[Dataset entries]
= Beginning of Section =
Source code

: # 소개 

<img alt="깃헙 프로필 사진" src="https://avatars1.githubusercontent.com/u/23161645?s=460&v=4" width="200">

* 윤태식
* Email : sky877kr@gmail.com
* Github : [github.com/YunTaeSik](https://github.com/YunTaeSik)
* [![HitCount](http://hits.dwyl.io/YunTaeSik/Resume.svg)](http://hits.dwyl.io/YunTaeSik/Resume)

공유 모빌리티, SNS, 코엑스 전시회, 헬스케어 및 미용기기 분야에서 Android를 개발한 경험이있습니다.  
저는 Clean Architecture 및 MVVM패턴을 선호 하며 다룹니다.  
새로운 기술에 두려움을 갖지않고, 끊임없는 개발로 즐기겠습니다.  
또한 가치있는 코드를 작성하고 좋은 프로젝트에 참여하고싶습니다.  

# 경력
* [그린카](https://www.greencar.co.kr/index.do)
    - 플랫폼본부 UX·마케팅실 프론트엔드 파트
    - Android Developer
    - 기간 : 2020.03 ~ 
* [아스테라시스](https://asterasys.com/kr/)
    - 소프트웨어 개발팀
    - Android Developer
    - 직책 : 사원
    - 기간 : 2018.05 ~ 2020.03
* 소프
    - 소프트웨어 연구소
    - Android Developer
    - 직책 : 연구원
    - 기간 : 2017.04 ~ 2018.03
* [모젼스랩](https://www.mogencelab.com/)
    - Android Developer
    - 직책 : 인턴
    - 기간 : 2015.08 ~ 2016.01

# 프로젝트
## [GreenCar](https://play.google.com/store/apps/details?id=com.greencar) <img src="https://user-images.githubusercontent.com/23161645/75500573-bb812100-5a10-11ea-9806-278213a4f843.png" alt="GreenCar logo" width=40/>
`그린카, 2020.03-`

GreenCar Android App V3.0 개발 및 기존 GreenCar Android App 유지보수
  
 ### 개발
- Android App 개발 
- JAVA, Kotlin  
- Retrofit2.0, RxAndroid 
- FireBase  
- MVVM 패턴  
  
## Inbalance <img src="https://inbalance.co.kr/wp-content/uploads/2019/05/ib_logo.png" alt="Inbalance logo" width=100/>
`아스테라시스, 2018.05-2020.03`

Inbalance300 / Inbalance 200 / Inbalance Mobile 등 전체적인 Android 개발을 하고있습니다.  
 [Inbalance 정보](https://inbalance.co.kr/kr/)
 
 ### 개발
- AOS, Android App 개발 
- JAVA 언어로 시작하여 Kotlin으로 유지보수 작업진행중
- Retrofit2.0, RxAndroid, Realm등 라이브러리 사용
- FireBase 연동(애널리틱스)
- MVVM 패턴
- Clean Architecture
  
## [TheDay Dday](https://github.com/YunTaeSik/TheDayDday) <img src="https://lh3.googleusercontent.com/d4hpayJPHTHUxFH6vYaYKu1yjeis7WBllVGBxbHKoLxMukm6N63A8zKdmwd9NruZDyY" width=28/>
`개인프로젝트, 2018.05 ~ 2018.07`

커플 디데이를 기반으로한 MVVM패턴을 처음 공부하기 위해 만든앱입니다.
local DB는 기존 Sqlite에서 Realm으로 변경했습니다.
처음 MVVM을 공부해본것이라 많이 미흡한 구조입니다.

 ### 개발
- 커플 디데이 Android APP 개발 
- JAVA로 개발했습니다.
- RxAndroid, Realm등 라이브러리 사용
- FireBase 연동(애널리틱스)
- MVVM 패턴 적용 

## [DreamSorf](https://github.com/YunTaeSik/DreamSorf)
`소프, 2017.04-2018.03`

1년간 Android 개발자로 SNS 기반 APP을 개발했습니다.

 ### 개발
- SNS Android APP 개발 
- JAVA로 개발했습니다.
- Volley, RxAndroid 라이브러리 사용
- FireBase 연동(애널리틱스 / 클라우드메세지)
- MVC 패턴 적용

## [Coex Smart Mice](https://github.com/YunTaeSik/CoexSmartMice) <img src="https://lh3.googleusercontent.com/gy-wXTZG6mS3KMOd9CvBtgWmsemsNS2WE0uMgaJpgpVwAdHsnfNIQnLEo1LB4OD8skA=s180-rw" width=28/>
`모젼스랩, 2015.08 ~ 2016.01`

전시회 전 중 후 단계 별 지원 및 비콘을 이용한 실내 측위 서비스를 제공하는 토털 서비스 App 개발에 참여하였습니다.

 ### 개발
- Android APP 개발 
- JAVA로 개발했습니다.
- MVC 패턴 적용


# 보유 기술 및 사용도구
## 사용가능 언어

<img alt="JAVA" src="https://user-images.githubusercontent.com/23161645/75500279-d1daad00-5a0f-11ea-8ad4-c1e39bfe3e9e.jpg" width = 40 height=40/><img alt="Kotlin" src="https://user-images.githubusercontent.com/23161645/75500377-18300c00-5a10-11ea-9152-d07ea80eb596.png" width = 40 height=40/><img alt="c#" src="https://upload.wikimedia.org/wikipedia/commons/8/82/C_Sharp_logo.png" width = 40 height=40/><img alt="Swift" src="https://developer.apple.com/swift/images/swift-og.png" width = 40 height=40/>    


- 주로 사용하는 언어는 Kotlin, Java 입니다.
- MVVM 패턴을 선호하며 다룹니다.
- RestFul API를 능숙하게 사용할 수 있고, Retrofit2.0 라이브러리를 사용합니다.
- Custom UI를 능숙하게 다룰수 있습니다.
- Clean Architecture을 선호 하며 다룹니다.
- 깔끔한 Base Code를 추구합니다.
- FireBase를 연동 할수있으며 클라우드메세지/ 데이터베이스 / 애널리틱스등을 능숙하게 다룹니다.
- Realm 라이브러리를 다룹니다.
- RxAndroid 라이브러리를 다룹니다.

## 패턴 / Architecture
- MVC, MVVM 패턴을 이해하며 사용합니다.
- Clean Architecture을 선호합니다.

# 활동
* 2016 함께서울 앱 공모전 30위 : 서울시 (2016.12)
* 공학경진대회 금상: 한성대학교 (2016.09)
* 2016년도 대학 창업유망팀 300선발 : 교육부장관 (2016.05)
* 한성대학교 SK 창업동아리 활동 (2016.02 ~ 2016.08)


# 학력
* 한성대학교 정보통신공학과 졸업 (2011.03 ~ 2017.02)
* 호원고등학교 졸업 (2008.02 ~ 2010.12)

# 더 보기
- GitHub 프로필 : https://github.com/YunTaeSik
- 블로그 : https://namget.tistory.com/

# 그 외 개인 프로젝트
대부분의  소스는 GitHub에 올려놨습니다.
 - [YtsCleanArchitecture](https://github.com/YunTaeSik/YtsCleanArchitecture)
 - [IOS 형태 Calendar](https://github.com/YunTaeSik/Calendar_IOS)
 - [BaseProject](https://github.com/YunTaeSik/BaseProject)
= End of Section =
**Task to carry out**
Look through the entries and return each line that has the word "모젼스랩" in it.

**Result of this task**
* [모젼스랩](https://www.mogencelab.com/)
`모젼스랩, 2015.08 ~ 2016.01`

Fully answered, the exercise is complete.